Kann Österreich – und das einmal zu sagen ist mir schon auch wichtig – grundsätzlich etwas unternehmen, um diese Preissteigerungen an der Wurzel zu packen? – Nein. Wir haben derzeit keinen Einfluss auf die Situation in der Ukraine – ich komme darauf zu sprechen. Wir haben derzeit keinen Einfluss auf die Frage, wie sich an den internationalen Märkten die Energiepreise entwickeln.
Was kann und muss Österreich aber tun? – Eines ganz zuvorderst, nämlich diese Preissteigerungen für die Menschen abfedern, die sozial nicht in der Lage sind, das aus Eigenem zu tragen, und die am meisten davon betroffen sind. Es ist nämlich nicht so, dass alle gleich davon betroffen sind. Die Frage der Energiekosten, der Wohnkosten, der gestiegenen Preise der Dinge des täglichen Bedarfs, also vor allem auch der Lebensmittel, trifft natürlich gerade die sozial Schwächsten am meisten. Da muss ganz zielgerichtet, temporär, klug unterstützt werden, und da ist auch schon etwas passiert. Es ist durchaus in diversen Bundesländern auch etwas unternommen worden, unter anderem auch in Wien, wo wir in der Verantwortung sind. (Abg. Belakowitsch: Was denn? – Ruf bei der ÖVP: Teurer habt ihr es gemacht!)
Was soll der Staat darüber hinaus tun? – Ich bitte Sie jetzt schon einmal darum, den Menschen nach zwei Jahren einer Politik des Koste-es-was-es-wolle reinen Wein einzuschenken. Kann und soll der Staat jegliches Risiko übernehmen, das es gibt? Kann und soll der Staat jegliche Preissteigerung abfedern, auch im wirtschaftlichen Bereich, wo die Wirtschaft gerade darauf gebaut hat, dass sie durch niedrige Energiekosten zu Externalitätspreisen wie zum Beispiel die Verschmutzung der Umwelt oder aber die sozusagen geopolitische Exponiertheit gegenüber Russland einen wirtschaftlichen Vorteil hatte? – Nein, selbstverständlich geht das nicht. Zwei Jahre lang haben wir schon eine Politik des Koste-es-was-es-wolle, und es kommt uns teuer zu stehen. Den Steuerzahler und die Steuerzahlerin kommt es teuer zu stehen und es wird zukünftige Generationen noch viel, viel teurer zu stehen kommen. Hören Sie doch auf, den Menschen Sand in die Augen zu streuen und so zu tun, als ob alles kompensierbar wäre! (Beifall bei den NEOS. – Zwischenrufe bei der ÖVP.)

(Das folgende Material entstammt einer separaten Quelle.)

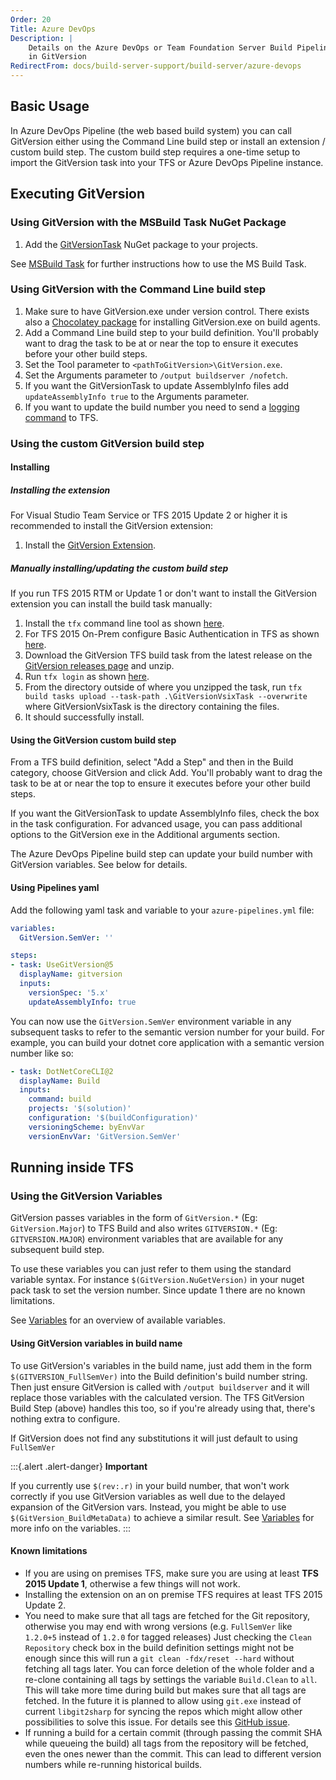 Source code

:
 ```yaml
---
Order: 20
Title: Azure DevOps
Description: |
    Details on the Azure DevOps or Team Foundation Server Build Pipeline support
    in GitVersion
RedirectFrom: docs/build-server-support/build-server/azure-devops
---
```


## Basic Usage

In Azure DevOps Pipeline (the web based build system) you can call GitVersion
either using the Command Line build step or install an extension / custom build
step. The custom build step requires a one-time setup to import the GitVersion
task into your TFS or Azure DevOps Pipeline instance.

## Executing GitVersion

### Using GitVersion with the MSBuild Task NuGet Package

1.  Add the [GitVersionTask](https://www.nuget.org/packages/GitVersionTask/)
    NuGet package to your projects.

See [MSBuild Task](/docs/usage/msbuild) for further instructions how to use
the MS Build Task.

### Using GitVersion with the Command Line build step

1.  Make sure to have GitVersion.exe under version control. There exists also a
    [Chocolatey package](https://chocolatey.org/packages/GitVersion.Portable) for
    installing GitVersion.exe on build agents.
2.  Add a Command Line build step to your build definition. You'll probably want
    to drag the task to be at or near the top to ensure it executes before your
    other build steps.
3.  Set the Tool parameter to `<pathToGitVersion>\GitVersion.exe`.
4.  Set the Arguments parameter to `/output buildserver /nofetch`.
5.  If you want the GitVersionTask to update AssemblyInfo files add
    `updateAssemblyInfo true` to the Arguments parameter.
6.  If you want to update the build number you need to send a
    [logging command](https://github.com/Microsoft/azure-pipelines-tasks/blob/main/docs/authoring/commands.md)
    to TFS.

### Using the custom GitVersion build step

#### Installing

##### Installing the extension

For Visual Studio Team Service or TFS 2015 Update 2 or higher it is recommended
to install the GitVersion extension:

1.  Install the
    [GitVersion Extension](https://marketplace.visualstudio.com/items?itemName=gittools.usegitversion).

##### Manually installing/updating the custom build step

If you run TFS 2015 RTM or Update 1 or don't want to install the GitVersion
extension you can install the build task manually:

1.  Install the `tfx` command line tool as shown [here](https://github.com/Microsoft/tfs-cli/blob/main/README.md#install).
2.  For TFS 2015 On-Prem configure Basic Authentication in TFS as shown [here](https://github.com/Microsoft/tfs-cli/blob/main/docs/configureBasicAuth.md).
3.  Download the GitVersion TFS build task from the latest release on the
    [GitVersion releases page](https://github.com/GitTools/GitVersion/releases) and
    unzip.
4.  Run `tfx login` as shown [here](https://github.com/Microsoft/tfs-cli/blob/main/README.md#login).
5.  From the directory outside of where you unzipped the task, run
    `tfx build tasks upload --task-path .\GitVersionVsixTask --overwrite` where
    GitVersionVsixTask is the directory containing the files.
6.  It should successfully install.

#### Using the GitVersion custom build step

From a TFS build definition, select "Add a Step" and then in the Build category,
choose GitVersion and click Add. You'll probably want to drag the task to be at
or near the top to ensure it executes before your other build steps.

If you want the GitVersionTask to update AssemblyInfo files, check the box in
the task configuration. For advanced usage, you can pass additional options to
the GitVersion exe in the Additional arguments section.

The Azure DevOps Pipeline build step can update your build number with
GitVersion variables. See below for details.

#### Using Pipelines yaml

Add the following yaml task and variable to your `azure-pipelines.yml` file:

```yml
variables:
  GitVersion.SemVer: ''

steps:
- task: UseGitVersion@5
  displayName: gitversion
  inputs:
    versionSpec: '5.x'
    updateAssemblyInfo: true
```

You can now use the `GitVersion.SemVer` environment variable in any subsequent
tasks to refer to the semantic version number for your build. For example, you
can build your dotnet core application with a semantic version number like so:

```yml
- task: DotNetCoreCLI@2
  displayName: Build
  inputs:
    command: build
    projects: '$(solution)'
    configuration: '$(buildConfiguration)'
    versioningScheme: byEnvVar
    versionEnvVar: 'GitVersion.SemVer'

```

## Running inside TFS

### Using the GitVersion Variables

GitVersion passes variables in the form of `GitVersion.*` (Eg:
`GitVersion.Major`) to TFS Build and also writes `GITVERSION.*`
(Eg: `GITVERSION.MAJOR`) environment variables that are available for any
subsequent build step.

To use these variables you can just refer to them using the standard variable
syntax. For instance `$(GitVersion.NuGetVersion)` in your nuget pack task to set
the version number. Since update 1 there are no known limitations.

See [Variables](/docs/reference/variables) for an overview of available variables.

#### Using GitVersion variables in build name

To use GitVersion's variables in the build name, just add them in the form
`$(GITVERSION_FullSemVer)` into the Build definition's build number string. Then
just ensure GitVersion is called with `/output buildserver` and it will replace
those variables with the calculated version.  The TFS GitVersion Build Step
(above) handles this too, so if you're already using that, there's nothing extra
to configure.

If GitVersion does not find any substitutions it will just default to using `FullSemVer`

:::{.alert .alert-danger}
**Important**

If you currently use `$(rev:.r)` in your build number, that won't
work correctly if you
use GitVersion variables as well due to the delayed expansion of the GitVersion
vars. Instead, you might be able to use `$(GitVersion_BuildMetaData)` to achieve
a similar result.  See [Variables](/docs/reference/variables) for more info on the
variables.
:::

#### Known limitations

*   If you are using on premises TFS, make sure you are using at least
    **TFS 2015 Update 1**, otherwise a few things will not work.
*   Installing the extension on an on premise TFS requires at least TFS 2015
    Update 2.
*   You need to make sure that all tags are fetched for the Git repository,
    otherwise you may end with wrong versions (e.g. `FullSemVer` like `1.2.0+5`
    instead of `1.2.0` for tagged releases)  Just checking the `Clean Repository`
    check box in the build definition settings might not be enough since this will
    run a `git clean -fdx/reset --hard` without fetching all tags later. You can
    force deletion of the whole folder and a re-clone containing all tags by
    settings the variable `Build.Clean` to `all`. This will take more time during
    build but makes sure that all tags are fetched. In the future it is planned to
    allow using `git.exe` instead of current `libgit2sharp` for syncing the repos
    which might allow other possibilities to solve this issue. For details see this
    [GitHub issue](https://github.com/Microsoft/azure-pipelines-tasks/issues/1218).
*   If running a build for a certain commit (through passing the commit SHA while
    queueing the build) all tags from the repository will be fetched, even the ones
    newer than the commit.  This can lead to different version numbers while
    re-running historical builds.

Was aber kann und muss der Staat in einer solchen Situation tun? – Vor allem da, wo er selber der Belastende ist, den Gürtel enger schnallen, also vor allem bei den Fragen der Belastungen durch Steuern, Abgaben und Gebühren, und – jetzt komme ich zu dem Punkt, den wir auch seit Jahren fordern – die kalte Progression abschaffen. Der Finanzminister, der nicht da ist, freut sich ja geradezu über diese Preissteigerungen, weil die natürlich das Geld in die Börse spülen, das man dann wieder großzügig – noch etwas großzügiger, wenn es nach den Linken gehen würde – verteilen könnte, in sozusagen guten Taten oder guten Gaben gegenüber den Steuerzahlerinnen und Steuerzahlern. (Zwischenruf bei der SPÖ.) Schaffen Sie endlich die kalte Progression ab und entlasten Sie damit die Steuerzahlerinnen und Steuerzahler nachhaltig von dieser Inflationssteuer! (Zwischenrufe bei der SPÖ.)

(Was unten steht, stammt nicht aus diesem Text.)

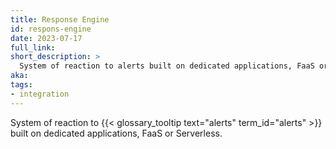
 ```yaml
---
title: Response Engine
id: respons-engine
date: 2023-07-17
full_link:
short_description: >
  System of reaction to alerts built on dedicated applications, FaaS or Serverless.
aka:
tags:
- integration
---
```

System of reaction to {{< glossary_tooltip text="alerts" term_id="alerts" >}} built on dedicated applications, FaaS or Serverless.

<!--more-->

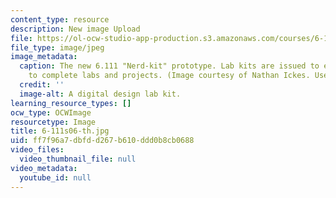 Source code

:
 ```yaml
---
content_type: resource
description: New image Upload
file: https://ol-ocw-studio-app-production.s3.amazonaws.com/courses/6-111-introductory-digital-systems-laboratory-spring-2006/ff7f96a7dbfdd267b610ddd0b8cb0688_6-111s06-th.jpg
file_type: image/jpeg
image_metadata:
  caption: The new 6.111 "Nerd-kit" prototype. Lab kits are issued to each student
    to complete labs and projects. (Image courtesy of Nathan Ickes. Used with permission.)
  credit: ''
  image-alt: A digital design lab kit.
learning_resource_types: []
ocw_type: OCWImage
resourcetype: Image
title: 6-111s06-th.jpg
uid: ff7f96a7-dbfd-d267-b610-ddd0b8cb0688
video_files:
  video_thumbnail_file: null
video_metadata:
  youtube_id: null
---
```

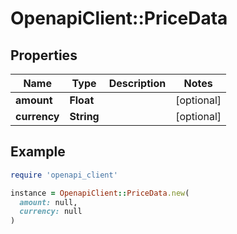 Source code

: # OpenapiClient::PriceData

## Properties

| Name | Type | Description | Notes |
| ---- | ---- | ----------- | ----- |
| **amount** | **Float** |  | [optional] |
| **currency** | **String** |  | [optional] |

## Example

```ruby
require 'openapi_client'

instance = OpenapiClient::PriceData.new(
  amount: null,
  currency: null
)
```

Zumindest in einem ersten Schritt: Passen Sie die Tarifstufen an! Das ist jetzt nicht tagesaktuell, aber im letzten Wahlkampf haben wir ein Steuerreformkonzept auf den Tisch gelegt, das selbstverständlich die Anpassung der Tarifstufen vorgesehen hätte – und das betrifft alle Tarifstufen, wenn es nach uns geht. Schauen wir uns einmal die erste Tarifstufe an: 11 000 Euro, da greift der erste Steuersatz. Wissen Sie, seit wann das nicht angepasst wurde? – Seit 2009. Seit 2009 ist diese Tarifstufe nicht angepasst worden. Das ist der Schritt, den Sie jetzt setzen müssen, diese Tarifstufen anzuheben und damit alle steuerzahlenden Menschen, insbesondere auch den Mittelstand, Kollegin Rendi-Wagner, nachhaltig zu entlasten. (Beifall bei den NEOS.)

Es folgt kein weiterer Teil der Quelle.